+++ Data to examine

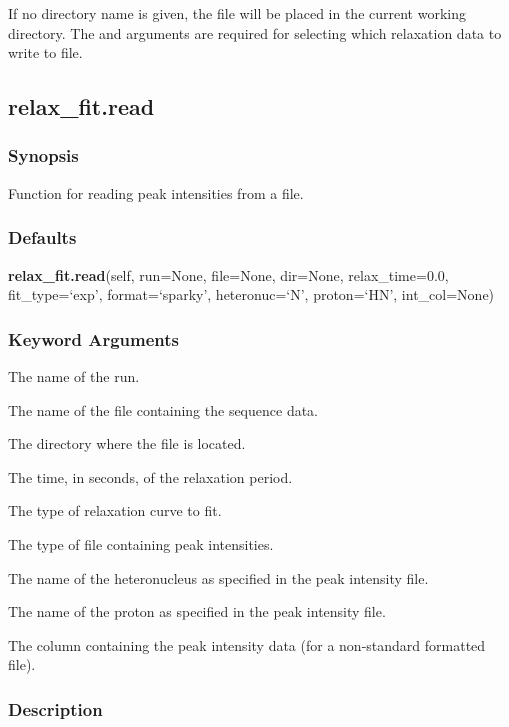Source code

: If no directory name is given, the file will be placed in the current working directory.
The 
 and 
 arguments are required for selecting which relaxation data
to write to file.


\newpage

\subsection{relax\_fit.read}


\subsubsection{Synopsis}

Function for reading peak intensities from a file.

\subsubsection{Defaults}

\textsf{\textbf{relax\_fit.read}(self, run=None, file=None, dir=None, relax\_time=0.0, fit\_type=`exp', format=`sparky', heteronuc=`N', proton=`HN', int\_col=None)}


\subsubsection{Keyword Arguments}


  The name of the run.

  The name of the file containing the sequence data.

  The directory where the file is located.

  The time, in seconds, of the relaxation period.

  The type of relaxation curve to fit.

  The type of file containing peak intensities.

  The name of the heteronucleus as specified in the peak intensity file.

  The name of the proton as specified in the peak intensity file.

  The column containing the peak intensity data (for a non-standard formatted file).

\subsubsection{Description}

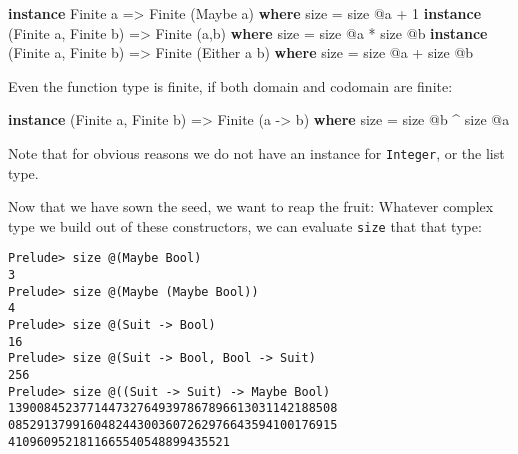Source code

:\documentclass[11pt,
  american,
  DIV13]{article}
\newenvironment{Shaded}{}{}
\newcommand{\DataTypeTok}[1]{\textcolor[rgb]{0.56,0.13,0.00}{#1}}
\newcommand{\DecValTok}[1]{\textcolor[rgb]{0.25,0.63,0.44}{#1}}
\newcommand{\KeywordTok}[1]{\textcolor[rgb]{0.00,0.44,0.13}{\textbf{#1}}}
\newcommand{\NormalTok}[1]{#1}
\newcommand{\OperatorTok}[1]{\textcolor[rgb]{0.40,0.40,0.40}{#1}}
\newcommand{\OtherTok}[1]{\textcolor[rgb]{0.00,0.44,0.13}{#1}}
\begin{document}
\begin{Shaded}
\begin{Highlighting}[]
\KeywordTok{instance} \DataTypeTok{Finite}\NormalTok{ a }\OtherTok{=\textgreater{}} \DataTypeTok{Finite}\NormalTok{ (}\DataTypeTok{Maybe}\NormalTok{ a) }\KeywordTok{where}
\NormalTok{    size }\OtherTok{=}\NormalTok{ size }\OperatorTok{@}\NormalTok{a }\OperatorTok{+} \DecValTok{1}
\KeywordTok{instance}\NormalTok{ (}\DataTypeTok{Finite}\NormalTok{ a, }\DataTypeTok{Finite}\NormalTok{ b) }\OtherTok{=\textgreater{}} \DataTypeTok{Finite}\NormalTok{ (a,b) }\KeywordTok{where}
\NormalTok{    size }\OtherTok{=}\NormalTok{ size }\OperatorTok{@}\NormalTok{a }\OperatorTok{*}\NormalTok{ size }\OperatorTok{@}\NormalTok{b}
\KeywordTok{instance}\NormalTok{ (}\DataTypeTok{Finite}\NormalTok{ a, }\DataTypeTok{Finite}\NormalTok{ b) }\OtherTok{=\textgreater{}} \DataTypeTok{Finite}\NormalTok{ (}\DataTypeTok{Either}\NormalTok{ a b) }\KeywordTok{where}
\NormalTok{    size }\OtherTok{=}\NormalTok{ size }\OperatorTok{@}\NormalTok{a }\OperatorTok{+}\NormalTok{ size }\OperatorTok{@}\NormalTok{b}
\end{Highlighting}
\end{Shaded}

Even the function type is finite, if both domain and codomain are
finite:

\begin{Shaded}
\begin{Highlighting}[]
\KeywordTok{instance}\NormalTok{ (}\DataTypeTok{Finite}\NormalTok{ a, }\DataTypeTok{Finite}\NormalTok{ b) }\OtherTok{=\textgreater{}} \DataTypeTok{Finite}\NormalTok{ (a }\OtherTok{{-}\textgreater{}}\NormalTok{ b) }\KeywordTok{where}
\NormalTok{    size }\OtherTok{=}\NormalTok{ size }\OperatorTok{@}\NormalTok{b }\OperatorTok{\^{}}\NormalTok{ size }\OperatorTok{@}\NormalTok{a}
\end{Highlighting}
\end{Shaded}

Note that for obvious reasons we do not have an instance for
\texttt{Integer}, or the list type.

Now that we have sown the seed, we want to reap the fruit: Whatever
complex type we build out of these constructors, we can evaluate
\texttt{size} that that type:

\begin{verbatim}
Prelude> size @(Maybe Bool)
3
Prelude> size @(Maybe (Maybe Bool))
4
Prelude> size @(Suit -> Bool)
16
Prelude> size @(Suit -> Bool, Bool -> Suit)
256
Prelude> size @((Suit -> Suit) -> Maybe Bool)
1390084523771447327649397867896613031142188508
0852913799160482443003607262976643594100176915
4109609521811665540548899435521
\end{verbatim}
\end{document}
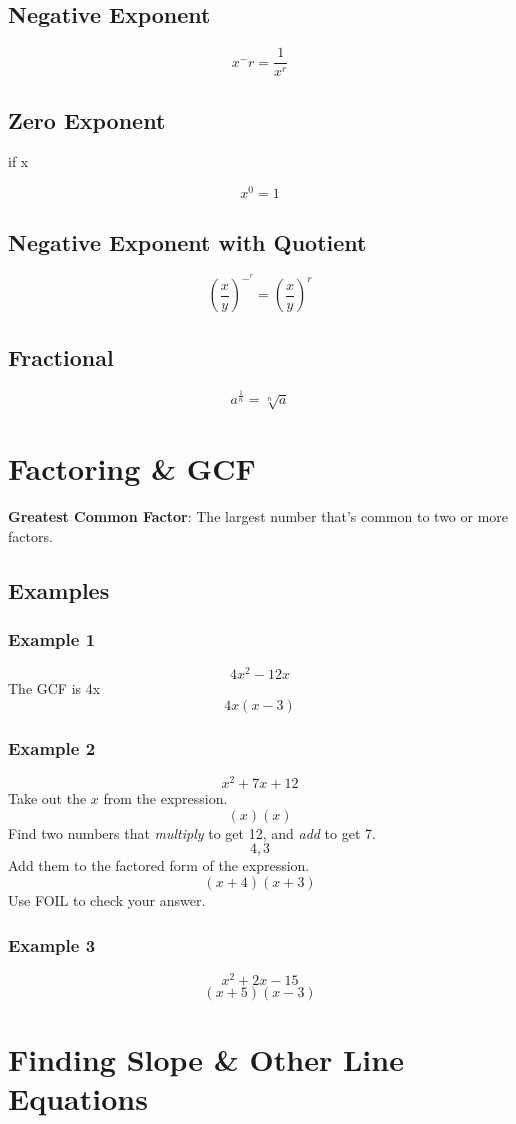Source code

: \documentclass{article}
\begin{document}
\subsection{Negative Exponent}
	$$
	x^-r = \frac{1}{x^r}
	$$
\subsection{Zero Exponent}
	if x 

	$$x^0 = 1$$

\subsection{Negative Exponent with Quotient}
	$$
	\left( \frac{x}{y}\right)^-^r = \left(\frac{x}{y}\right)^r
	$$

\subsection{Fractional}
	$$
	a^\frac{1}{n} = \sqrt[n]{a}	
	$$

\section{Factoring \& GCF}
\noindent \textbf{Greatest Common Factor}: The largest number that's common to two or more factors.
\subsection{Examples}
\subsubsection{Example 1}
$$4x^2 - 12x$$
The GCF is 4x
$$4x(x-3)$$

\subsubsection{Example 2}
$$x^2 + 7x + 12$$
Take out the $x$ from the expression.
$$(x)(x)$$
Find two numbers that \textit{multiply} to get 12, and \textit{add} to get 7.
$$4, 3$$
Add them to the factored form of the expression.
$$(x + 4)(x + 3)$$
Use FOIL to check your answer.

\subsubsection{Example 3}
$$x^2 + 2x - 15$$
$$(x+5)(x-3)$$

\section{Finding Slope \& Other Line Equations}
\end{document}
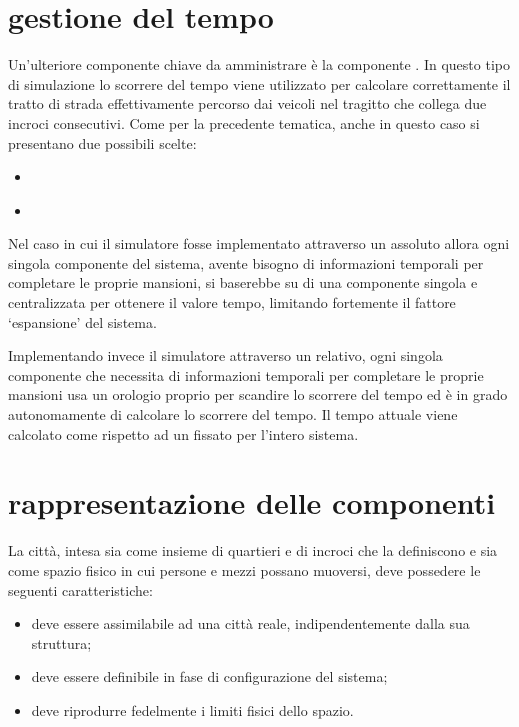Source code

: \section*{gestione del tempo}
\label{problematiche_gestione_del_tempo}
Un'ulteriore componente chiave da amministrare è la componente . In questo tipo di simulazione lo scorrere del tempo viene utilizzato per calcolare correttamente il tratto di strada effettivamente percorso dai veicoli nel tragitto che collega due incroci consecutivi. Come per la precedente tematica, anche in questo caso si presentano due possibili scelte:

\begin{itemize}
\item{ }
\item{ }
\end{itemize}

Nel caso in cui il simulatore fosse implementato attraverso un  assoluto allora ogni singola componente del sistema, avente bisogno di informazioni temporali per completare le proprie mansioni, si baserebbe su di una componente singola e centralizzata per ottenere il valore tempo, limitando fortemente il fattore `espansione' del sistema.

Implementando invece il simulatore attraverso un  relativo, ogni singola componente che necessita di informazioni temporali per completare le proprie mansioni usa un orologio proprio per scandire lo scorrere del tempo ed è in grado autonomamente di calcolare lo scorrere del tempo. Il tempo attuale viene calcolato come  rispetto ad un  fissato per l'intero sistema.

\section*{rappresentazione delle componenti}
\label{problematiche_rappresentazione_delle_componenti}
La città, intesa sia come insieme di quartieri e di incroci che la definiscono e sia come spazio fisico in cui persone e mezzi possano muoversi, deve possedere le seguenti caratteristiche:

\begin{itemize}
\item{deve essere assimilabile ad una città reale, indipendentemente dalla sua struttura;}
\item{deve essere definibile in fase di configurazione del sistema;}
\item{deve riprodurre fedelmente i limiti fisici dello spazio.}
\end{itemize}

++++++

> [Assignment]
The lines needed run from the first line of the records through the line containing "The name of the proton", both included. Restate them word for word, without pictures.

> [Reply]
Source code

: If no directory name is given, the file will be placed in the current working directory.
The 
 and 
 arguments are required for selecting which relaxation data
to write to file.


\newpage

\subsection{relax\_fit.read}


\subsubsection{Synopsis}

Function for reading peak intensities from a file.

\subsubsection{Defaults}

\textsf{\textbf{relax\_fit.read}(self, run=None, file=None, dir=None, relax\_time=0.0, fit\_type=`exp', format=`sparky', heteronuc=`N', proton=`HN', int\_col=None)}


\subsubsection{Keyword Arguments}


  The name of the run.

  The name of the file containing the sequence data.

  The directory where the file is located.

  The time, in seconds, of the relaxation period.

  The type of relaxation curve to fit.

  The type of file containing peak intensities.

  The name of the heteronucleus as specified in the peak intensity file.

  The name of the proton as specified in the peak intensity file.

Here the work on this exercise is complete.